- **Work item**:
In the records below, find the line holding "et al., 1998." and the line holding "The code is". Set down both, with every line between them, exactly.
------------------------------
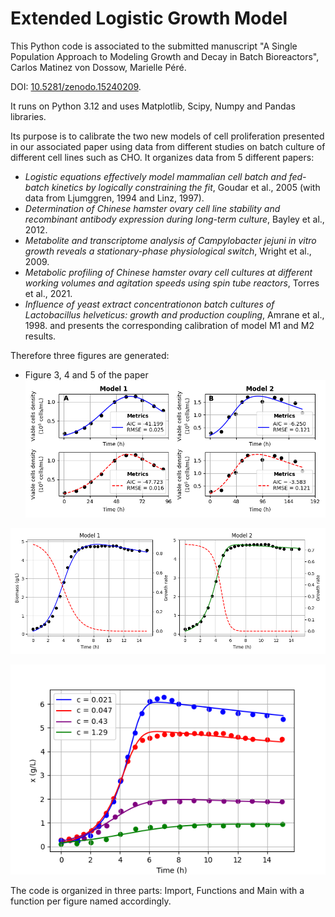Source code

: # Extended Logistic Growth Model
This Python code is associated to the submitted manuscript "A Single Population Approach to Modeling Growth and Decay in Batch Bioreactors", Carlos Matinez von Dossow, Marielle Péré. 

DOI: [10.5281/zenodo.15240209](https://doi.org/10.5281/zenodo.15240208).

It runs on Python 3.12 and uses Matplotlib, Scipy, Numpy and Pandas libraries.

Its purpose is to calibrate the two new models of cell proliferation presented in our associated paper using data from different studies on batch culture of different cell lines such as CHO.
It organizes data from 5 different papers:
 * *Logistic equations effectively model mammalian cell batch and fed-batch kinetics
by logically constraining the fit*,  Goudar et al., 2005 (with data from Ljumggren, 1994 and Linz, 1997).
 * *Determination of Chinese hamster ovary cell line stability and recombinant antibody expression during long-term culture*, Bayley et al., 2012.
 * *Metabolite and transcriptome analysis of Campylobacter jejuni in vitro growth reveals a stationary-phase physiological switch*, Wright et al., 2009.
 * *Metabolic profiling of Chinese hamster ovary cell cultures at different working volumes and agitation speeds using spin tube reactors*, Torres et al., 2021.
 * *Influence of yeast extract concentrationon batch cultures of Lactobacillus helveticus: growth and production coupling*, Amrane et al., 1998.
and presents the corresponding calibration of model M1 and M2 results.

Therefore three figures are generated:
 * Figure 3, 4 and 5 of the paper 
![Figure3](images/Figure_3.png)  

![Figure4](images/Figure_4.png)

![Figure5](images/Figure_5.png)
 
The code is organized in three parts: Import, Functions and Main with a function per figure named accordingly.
------------------------------
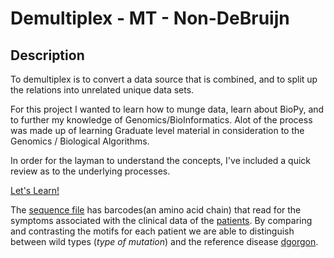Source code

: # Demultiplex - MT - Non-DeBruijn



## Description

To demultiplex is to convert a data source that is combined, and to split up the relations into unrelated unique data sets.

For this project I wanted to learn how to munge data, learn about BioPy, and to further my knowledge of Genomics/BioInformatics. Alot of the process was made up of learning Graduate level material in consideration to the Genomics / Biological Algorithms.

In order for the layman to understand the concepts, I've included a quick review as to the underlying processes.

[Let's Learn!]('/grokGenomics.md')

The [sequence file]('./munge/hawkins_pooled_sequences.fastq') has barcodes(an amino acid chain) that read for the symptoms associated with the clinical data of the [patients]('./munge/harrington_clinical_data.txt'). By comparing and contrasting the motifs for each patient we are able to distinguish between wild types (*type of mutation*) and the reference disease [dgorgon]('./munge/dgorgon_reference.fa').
------------------------------
- **Response area**:
 * *Influence of yeast extract concentrationon batch cultures of Lactobacillus helveticus: growth and production coupling*, Amrane et al., 1998.
and presents the corresponding calibration of model M1 and M2 results.

Therefore three figures are generated:
 * Figure 3, 4 and 5 of the paper 
![Figure3](images/Figure_3.png)  

![Figure4](images/Figure_4.png)

![Figure5](images/Figure_5.png)
 
The code is organized in three parts: Import, Functions and Main with a function per figure named accordingly.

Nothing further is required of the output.